I don't know if anyone's interested, but I took a combination of the Sketch example, along with some other examples I've seen online, and come up with the following.
It's a simple Neural Network class, prepare data, train it and it can hopefully guess what you draw to test it with.
- Draw three positive image, all the same. I.e. Draw three smiley faces.
- Then draw three negative images, all the same. I.e. Draw three sad faces.
- Then press the Train button.
- OK so now it's ready. Draw either a copy of the positive or negative image, and see if it gets it right 😀
I don't claim this is the best code ever, or even efficient algorithm and could be tuned much better, but thought I'd share it anyway 😀
@jmv38, looks like some great updates. I look forward to looking over them this weekend :)
Please help wanted!
I am stuck on a bug and i cant find what i am doing wrong.
here is the gist https://gist.github.com/3af5cf10e59944648ee38d3628282324
it runs fine. But i have tried to move a small piece of code to a class and then i crash all the time. no idea what is wrong.
To see the bug happen, replace False by True in this line 294
testBug = False # set True to show the bug
with False i directly execute the code, with True i use the piece embedded in the SketchView class.
the problem seems to appear when i ask the SketchView instance to remember an image: line 230
self.sImage = pil_image
can anyone help me?
@jmv38, if Pythonista crashes, google for ”dgelessus faulthandler” to get the ObjC exception. If it is not a Pythonista crash, what is the trace?
it is a pythonista crash
note that the images stored are very small (25x25) and only 3 SketchView objects are using them. So it cannot be memory overflow.

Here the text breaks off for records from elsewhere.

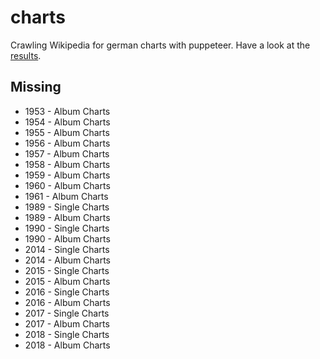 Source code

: # charts

Crawling Wikipedia for german charts with puppeteer. Have a look at the [results](./results/).

## Missing

* 1953 - Album Charts
* 1954 - Album Charts
* 1955 - Album Charts
* 1956 - Album Charts
* 1957 - Album Charts
* 1958 - Album Charts
* 1959 - Album Charts
* 1960 - Album Charts
* 1961 - Album Charts
* 1989 - Single Charts
* 1989 - Album Charts
* 1990 - Single Charts
* 1990 - Album Charts
* 2014 - Single Charts
* 2014 - Album Charts
* 2015 - Single Charts
* 2015 - Album Charts
* 2016 - Single Charts
* 2016 - Album Charts
* 2017 - Single Charts
* 2017 - Album Charts
* 2018 - Single Charts
* 2018 - Album Charts
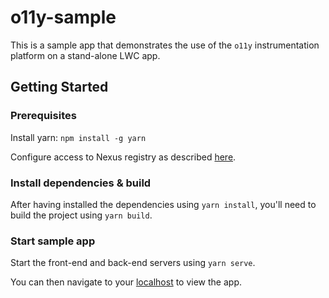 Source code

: # o11y-sample

This is a sample app that demonstrates the use of the `o11y` instrumentation platform on a stand-alone LWC app.

## Getting Started

### Prerequisites

Install yarn: `npm install -g yarn`

Configure access to Nexus registry as described [here](https://git.soma.salesforce.com/nodeforce/nexus-npms). 

### Install dependencies & build

After having installed the dependencies using `yarn install`, you'll need to build the project using `yarn build`.

### Start sample app

Start the front-end and back-end servers using `yarn serve`.

You can then navigate to your [localhost](http://localhost:3001) to view the app.
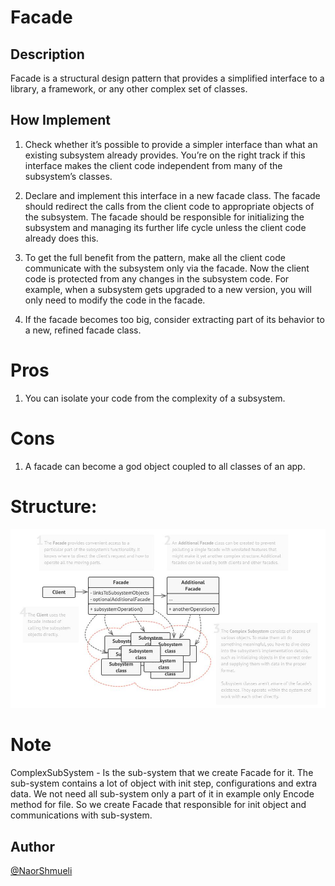 ﻿# Facade

## Description

Facade is a structural design pattern that provides a simplified interface to a library, a framework, or any other complex set of classes.

## How Implement

 1. Check whether it’s possible to provide a simpler interface than what an existing subsystem already provides. You’re on the right track if this interface makes the client code independent from many of the subsystem’s classes.

 2. Declare and implement this interface in a new facade class. The facade should redirect the calls from the client code to appropriate objects of the subsystem. The facade should be responsible for initializing the subsystem and managing its further life cycle unless the client code already does this.

 3. To get the full benefit from the pattern, make all the client code communicate with the subsystem only via the facade. Now the client code is protected from any changes in the subsystem code. For example, when a subsystem gets upgraded to a new version, you will only need to modify the code in the facade.

 4. If the facade becomes too big, consider extracting part of its behavior to a new, refined facade class.

# Pros

 1. You can isolate your code from the complexity of a subsystem.

# Cons
 
 1. A facade can become a god object coupled to all classes of an app.

# Structure:

![Structure](https://github.com/NaorShmueli/DesignPatterns/blob/master/DesignPatterns/StructuralPatterns/Images/Facade.JPG?raw=true)

# Note

 ComplexSubSystem - Is the sub-system that we create Facade for it. 
 The sub-system contains a lot of object with init step, configurations and extra data.
 We not need all sub-system only a part of it in example only Encode method for file.
 So we create Facade that responsible for init object and communications with sub-system.

## Author

[@NaorShmueli](https://www.linkedin.com/in/naor-shmueli-681b06127)


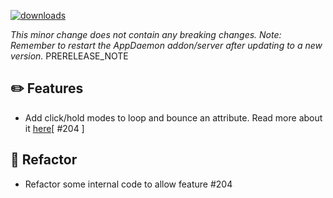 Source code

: [![downloads](https://img.shields.io/github/downloads/xaviml/controllerx/VERSION_TAG/total?style=for-the-badge)](http://github.com/xaviml/controllerx/releases/VERSION_TAG)

<!--:warning: This major/minor change contains a breaking change.-->

_This minor change does not contain any breaking changes._
_Note: Remember to restart the AppDaemon addon/server after updating to a new version._
PRERELEASE_NOTE

## :pencil2: Features

- Add click/hold modes to loop and bounce an attribute. Read more about it [here](https://xaviml.github.io/controllerx/advanced/hold-click-modes)[ #204 ]

<!--
## :hammer: Fixes
-->

<!--
## :clock2: Performance
-->

<!--
## :scroll: Docs
-->

## :wrench: Refactor

- Refactor some internal code to allow feature #204

<!--
## :video_game: New devices

- [ZS230002](https://xaviml.github.io/controllerx/controllers/ZS230002) - add Z2M support [ #347 ] @kloodhu
-->
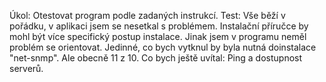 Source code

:Úkol: Otestovat program podle zadaných instrukcí.
Test: Vše běží v pořádku, v aplikaci jsem se nesetkal s problémem. Instalační příručce by mohl být více specifický postup instalace. Jinak jsem v programu neměl problém se orientovat. Jedinné, co bych vytknul by byla nutná doinstalace "net-snmp". Ale obecně 11 z 10. 
Co bych ještě uvítal: Ping a dostupnost serverů. 
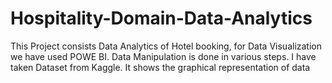 # Hospitality-Domain-Data-Analytics
This Project consists Data Analytics of Hotel booking, for Data Visualization we have used POWE BI. Data Manipulation is done in various steps. I have taken Dataset from Kaggle. It shows the  graphical representation of data
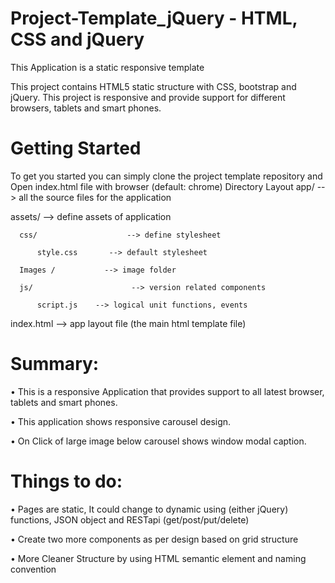 # Project-Template_jQuery - HTML, CSS and jQuery

This Application is a static responsive template

This project contains HTML5 static structure with CSS, bootstrap and jQuery. 
This project is responsive and provide support for different browsers, tablets and smart phones.

# Getting Started

To get you started you can simply clone the project template repository and
Open index.html file with browser (default: chrome)
Directory Layout
app/                        --> all the source files for the application

   assets/                 --> define assets of application
   
      css/	                  --> define stylesheet
      
          style.css       --> default stylesheet
          
      Images /           --> image folder
      
      js/                      --> version related components
      
          script.js	   --> logical unit functions, events
          
index.html	   --> app layout file (the main html template file)

# Summary:

•	This is a responsive Application that provides support to all latest browser, tablets and smart phones.

•	This application shows responsive carousel design.

•	On Click of large image below carousel shows window modal caption.


# Things to do:

•	Pages are static, It could change to dynamic using (either jQuery) functions, JSON object and RESTapi (get/post/put/delete)

•	Create two more components as per design based on grid structure

•	More Cleaner Structure by using HTML semantic element and naming convention


 




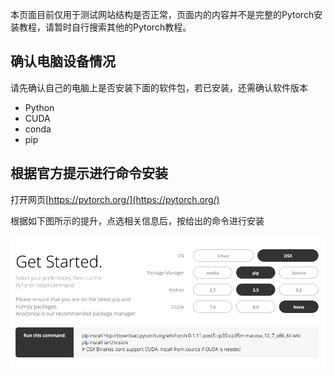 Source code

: 本页面目前仅用于测试网站结构是否正常，页面内的内容并不是完整的Pytorch安装教程，请暂时自行搜索其他的Pytorch教程。

## 确认电脑设备情况

请先确认自己的电脑上是否安装下面的软件包，若已安装，还需确认软件版本

* Python
* CUDA
* conda
* pip

## 根据官方提示进行命令安装

打开网页[https://pytorch.org/](https://pytorch.org/)

根据如下图所示的提升，点选相关信息后，按给出的命令进行安装

![Pytorch](/img/tutorial/pytorch-install/pytorch.png) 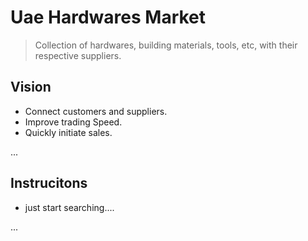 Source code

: # Uae Hardwares Market
> Collection of hardwares, building materials, tools, etc, with their respective suppliers.


## Vision
- Connect customers and suppliers.
- Improve trading Speed.
- Quickly initiate sales.

...

## Instrucitons
- just start searching....

...
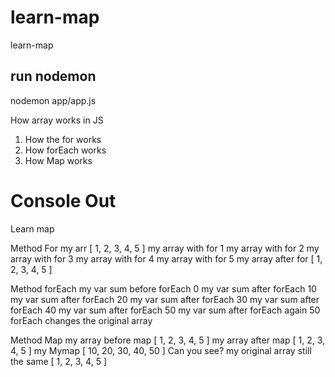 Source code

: # learn-map
learn-map

## run nodemon
nodemon app/app.js

How array works in JS

1. How the for works
2. How forEach works
3. How Map works


# Console Out
Learn map


Method For
my arr [ 1, 2, 3, 4, 5 ]
my array with for 1
my array with for 2
my array with for 3
my array with for 4
my array with for 5
my array after for [ 1, 2, 3, 4, 5 ]


Method forEach
my var sum before forEach 0
my var sum after forEach 10
my var sum after forEach 20
my var sum after forEach 30
my var sum after forEach 40
my var sum after forEach 50
my var sum after forEach again 50
forEach changes the original array


Method Map
my array before map [ 1, 2, 3, 4, 5 ]
my array after map [ 1, 2, 3, 4, 5 ]
my Mymap [ 10, 20, 30, 40, 50 ]
Can you see? my original array still the same [ 1, 2, 3, 4, 5 ]
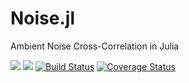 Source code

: # Noise.jl
Ambient Noise Cross-Correlation in Julia

[![](https://img.shields.io/badge/docs-stable-blue.svg)](https://tclements.github.io/Noise.jl/stable) [![](https://img.shields.io/badge/docs-latest-blue.svg)](https://tclements.github.io/Noise.jl/latest) [![Build Status](https://travis-ci.org/tclements/Noise.jl.svg?branch=master)](https://travis-ci.org/tclements/Noise.jl) [![Coverage Status](https://coveralls.io/repos/github/tclements/Noise.jl/badge.svg?branch=master)](https://coveralls.io/github/tclements/Noise.jl?branch=master)
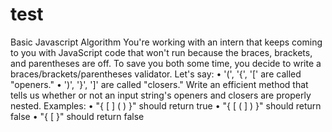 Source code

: # test
Basic Javascript Algorithm
You're working with an intern that keeps coming to you with JavaScript code that won't run because the braces,
brackets, and parentheses are off. To save you both some time, you decide to write a braces/brackets/parentheses validator.
Let's say:
•	'(', '{', '[' are called "openers."
•	')', '}', ']' are called "closers."
Write an efficient method that tells us whether or not an input string's openers and closers are properly nested.
Examples:
•	"{ [ ] ( ) }" should return true
•	"{ [ ( ] ) }" should return false
•	"{ [ }" should return false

I am probably doing something very wrong somewhere, but what?
What is puzzling is that the very same code, executed 200 times works fine. I try to execute it only 3 times, and re-use the result, but then it does not work...

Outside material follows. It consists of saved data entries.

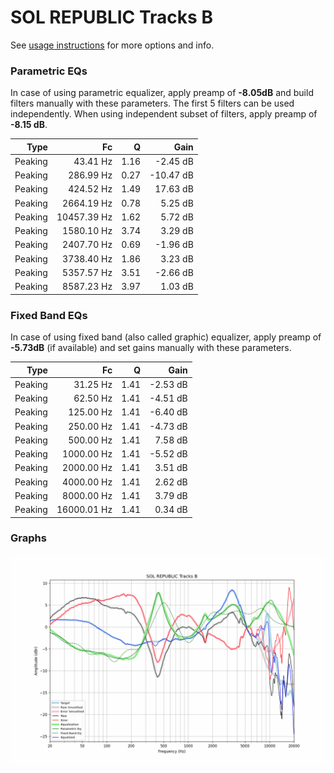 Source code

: # SOL REPUBLIC Tracks B
See [usage instructions](https://github.com/jaakkopasanen/AutoEq#usage) for more options and info.

### Parametric EQs
In case of using parametric equalizer, apply preamp of **-8.05dB** and build filters manually
with these parameters. The first 5 filters can be used independently.
When using independent subset of filters, apply preamp of **-8.15 dB**.

| Type    | Fc          |    Q | Gain      |
|--------:|------------:|-----:|----------:|
| Peaking | 43.41 Hz    | 1.16 | -2.45 dB  |
| Peaking | 286.99 Hz   | 0.27 | -10.47 dB |
| Peaking | 424.52 Hz   | 1.49 | 17.63 dB  |
| Peaking | 2664.19 Hz  | 0.78 | 5.25 dB   |
| Peaking | 10457.39 Hz | 1.62 | 5.72 dB   |
| Peaking | 1580.10 Hz  | 3.74 | 3.29 dB   |
| Peaking | 2407.70 Hz  | 0.69 | -1.96 dB  |
| Peaking | 3738.40 Hz  | 1.86 | 3.23 dB   |
| Peaking | 5357.57 Hz  | 3.51 | -2.66 dB  |
| Peaking | 8587.23 Hz  | 3.97 | 1.03 dB   |

### Fixed Band EQs
In case of using fixed band (also called graphic) equalizer, apply preamp of **-5.73dB**
(if available) and set gains manually with these parameters.

| Type    | Fc          |    Q | Gain     |
|--------:|------------:|-----:|---------:|
| Peaking | 31.25 Hz    | 1.41 | -2.53 dB |
| Peaking | 62.50 Hz    | 1.41 | -4.51 dB |
| Peaking | 125.00 Hz   | 1.41 | -6.40 dB |
| Peaking | 250.00 Hz   | 1.41 | -4.73 dB |
| Peaking | 500.00 Hz   | 1.41 | 7.58 dB  |
| Peaking | 1000.00 Hz  | 1.41 | -5.52 dB |
| Peaking | 2000.00 Hz  | 1.41 | 3.51 dB  |
| Peaking | 4000.00 Hz  | 1.41 | 2.62 dB  |
| Peaking | 8000.00 Hz  | 1.41 | 3.79 dB  |
| Peaking | 16000.01 Hz | 1.41 | 0.34 dB  |

### Graphs
![](./SOL%20REPUBLIC%20Tracks%20B.png)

Note that it works the 1rst time. This code never crashes
def run(self): global X, y, pts, NN n = len(self.vars) count = self.count if count<n: if count == 3: exit()

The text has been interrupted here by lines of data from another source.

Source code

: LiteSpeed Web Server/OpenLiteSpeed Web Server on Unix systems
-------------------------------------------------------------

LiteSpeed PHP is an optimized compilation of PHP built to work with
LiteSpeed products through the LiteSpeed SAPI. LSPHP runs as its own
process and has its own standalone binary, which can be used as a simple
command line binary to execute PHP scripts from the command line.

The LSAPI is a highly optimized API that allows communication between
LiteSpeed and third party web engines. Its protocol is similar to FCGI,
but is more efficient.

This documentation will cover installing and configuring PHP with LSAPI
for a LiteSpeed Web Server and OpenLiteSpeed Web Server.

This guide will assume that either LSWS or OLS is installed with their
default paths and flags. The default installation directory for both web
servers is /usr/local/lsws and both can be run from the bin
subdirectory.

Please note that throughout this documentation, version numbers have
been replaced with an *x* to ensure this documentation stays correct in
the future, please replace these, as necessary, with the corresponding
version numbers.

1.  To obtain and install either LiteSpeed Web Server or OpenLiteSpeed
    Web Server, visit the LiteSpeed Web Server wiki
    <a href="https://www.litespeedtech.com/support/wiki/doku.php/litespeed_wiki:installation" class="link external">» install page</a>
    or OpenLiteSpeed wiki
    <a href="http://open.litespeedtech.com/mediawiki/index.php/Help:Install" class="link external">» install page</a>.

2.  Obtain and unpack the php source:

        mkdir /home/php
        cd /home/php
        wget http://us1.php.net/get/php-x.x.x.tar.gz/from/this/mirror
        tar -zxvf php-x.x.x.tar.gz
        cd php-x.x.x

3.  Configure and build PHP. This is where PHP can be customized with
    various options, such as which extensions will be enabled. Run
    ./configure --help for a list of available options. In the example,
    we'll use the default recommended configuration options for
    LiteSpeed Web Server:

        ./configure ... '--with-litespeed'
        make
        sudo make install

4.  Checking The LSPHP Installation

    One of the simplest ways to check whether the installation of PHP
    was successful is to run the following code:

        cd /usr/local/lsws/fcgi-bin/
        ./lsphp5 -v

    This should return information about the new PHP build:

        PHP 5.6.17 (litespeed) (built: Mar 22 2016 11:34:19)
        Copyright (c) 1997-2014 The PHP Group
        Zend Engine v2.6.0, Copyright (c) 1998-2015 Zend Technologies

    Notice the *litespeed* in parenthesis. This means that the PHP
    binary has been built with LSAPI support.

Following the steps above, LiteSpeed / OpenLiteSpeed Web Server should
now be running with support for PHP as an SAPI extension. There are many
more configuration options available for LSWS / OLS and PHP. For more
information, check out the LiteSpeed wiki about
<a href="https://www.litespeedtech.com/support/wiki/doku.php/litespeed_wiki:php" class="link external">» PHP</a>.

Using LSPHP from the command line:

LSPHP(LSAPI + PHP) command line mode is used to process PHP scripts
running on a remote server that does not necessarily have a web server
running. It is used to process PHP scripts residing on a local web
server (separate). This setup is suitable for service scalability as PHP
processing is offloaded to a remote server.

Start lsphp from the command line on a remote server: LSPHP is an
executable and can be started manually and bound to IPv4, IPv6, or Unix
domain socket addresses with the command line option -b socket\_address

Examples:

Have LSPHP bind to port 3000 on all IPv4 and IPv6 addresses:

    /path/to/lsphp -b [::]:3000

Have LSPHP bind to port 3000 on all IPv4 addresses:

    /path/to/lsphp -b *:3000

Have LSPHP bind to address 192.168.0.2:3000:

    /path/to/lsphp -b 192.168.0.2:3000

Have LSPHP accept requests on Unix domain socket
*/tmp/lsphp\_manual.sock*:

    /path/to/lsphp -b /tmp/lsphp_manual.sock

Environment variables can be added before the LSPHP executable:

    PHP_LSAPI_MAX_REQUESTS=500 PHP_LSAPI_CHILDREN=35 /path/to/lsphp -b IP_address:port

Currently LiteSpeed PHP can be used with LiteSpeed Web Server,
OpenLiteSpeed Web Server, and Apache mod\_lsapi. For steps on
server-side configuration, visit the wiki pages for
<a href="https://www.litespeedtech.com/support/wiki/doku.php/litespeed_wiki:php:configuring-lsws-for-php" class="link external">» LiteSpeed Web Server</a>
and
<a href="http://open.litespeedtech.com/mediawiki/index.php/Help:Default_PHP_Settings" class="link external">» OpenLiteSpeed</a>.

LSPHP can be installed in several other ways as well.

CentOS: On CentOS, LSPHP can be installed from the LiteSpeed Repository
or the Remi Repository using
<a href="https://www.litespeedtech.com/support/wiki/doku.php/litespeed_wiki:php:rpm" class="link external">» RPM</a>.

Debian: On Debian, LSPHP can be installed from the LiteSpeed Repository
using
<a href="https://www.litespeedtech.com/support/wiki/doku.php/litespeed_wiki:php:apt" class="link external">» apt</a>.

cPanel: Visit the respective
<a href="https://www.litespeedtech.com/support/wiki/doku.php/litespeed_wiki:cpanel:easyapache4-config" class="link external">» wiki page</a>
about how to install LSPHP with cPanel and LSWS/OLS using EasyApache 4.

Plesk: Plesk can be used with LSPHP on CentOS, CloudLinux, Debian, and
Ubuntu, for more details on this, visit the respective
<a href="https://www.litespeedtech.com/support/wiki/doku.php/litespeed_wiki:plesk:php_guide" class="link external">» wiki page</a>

the crash occurs ramdomly during one of the next calls. Not always the same. I must be writing in the memory at a wrong place.
Crash, with faulthandler, gives an empty faultlog-temp.txt...strange
@jmv38 Not sure if that helps but no crash with
def getImg(self): if self.sImage == None: pil_image = ui2pil(snapshot(self.subviews)) _,_,_,pil_image = pil_image.split() pil_image = pil_image.resize((100, 100),PILImage.BILINEAR) pil_image = pil_image.resize((50, 50),PILImage.BILINEAR) pil_image = pil_image.resize((25, 25),PILImage.BILINEAR) return pil_image.copy() <------------------- self.sImage = pil_image return self.sImage.copy()
@cvp thank you, i feel less alone...
your last proposal is not a solution to the problem: the sImage is never updated, so it is recomputed at each cycle, that is what want to avoid.
I just tried some more changes (slow down, predefine self.sImage), but nothing works.
Must be something stupid (a bad local name, messing with a global?). Or are the some memory bugs in pythonista?
I think i must be degrading self.sImage, but how? i return a copy, not the image itself, and i dont modify sketch during learning...
@jmv38 this shows, on my iPad mini 4, that crash arrives after preparing 71/243
if testBug: pil_image = v.getImg() time.sleep(0.05)
Preparing 74/243... .....always 74 even with time.sleep(0.5)
@jmv38 Not sure if this modification does destroy the algorithm
- in updateLearninImage
BWlearningSetImage = temp#.convert('RGB')
- in showTraining
global BWlearningSetImage BWlearningSetImage = BWlearningSetImage.convert('RGB')
@cvp does it solve the bug?
@cvp no crash, you are right!
Incredible that you found that.
Any insight of what is going on there?
@cvp thank you so much for solving my problem!
I wish i understood what was wrong in my code, though...
@jmv38 I'm just happy to have been able to help.
Sincerely, I don't understand all your code but I've tried to follow it, step by step by skipping some process until I found this "solution". I agree that it does not explain the problem
Doing the conversion at end is less work, I think, because not converted at each iteration.
Perhaps, a problem of cpu consumption
big pef improvement with prior normalization of image size and position
Huge update! Now you can inspect the states and weights of the internal layers and get a feeling of how the network decides!
Also I added a copyright because this is a lot of work. @mkeywood if you are uncomfortable with this let me know.
Here is a video showing the code in action
300 views and not a word...???
Hey guys (and gals), if you like the code i share, some encouragement is always welcome!
v14 colors modified to better understand the network computation.
now it is much easier.
Can you explain what is happening in the bottom set of plots?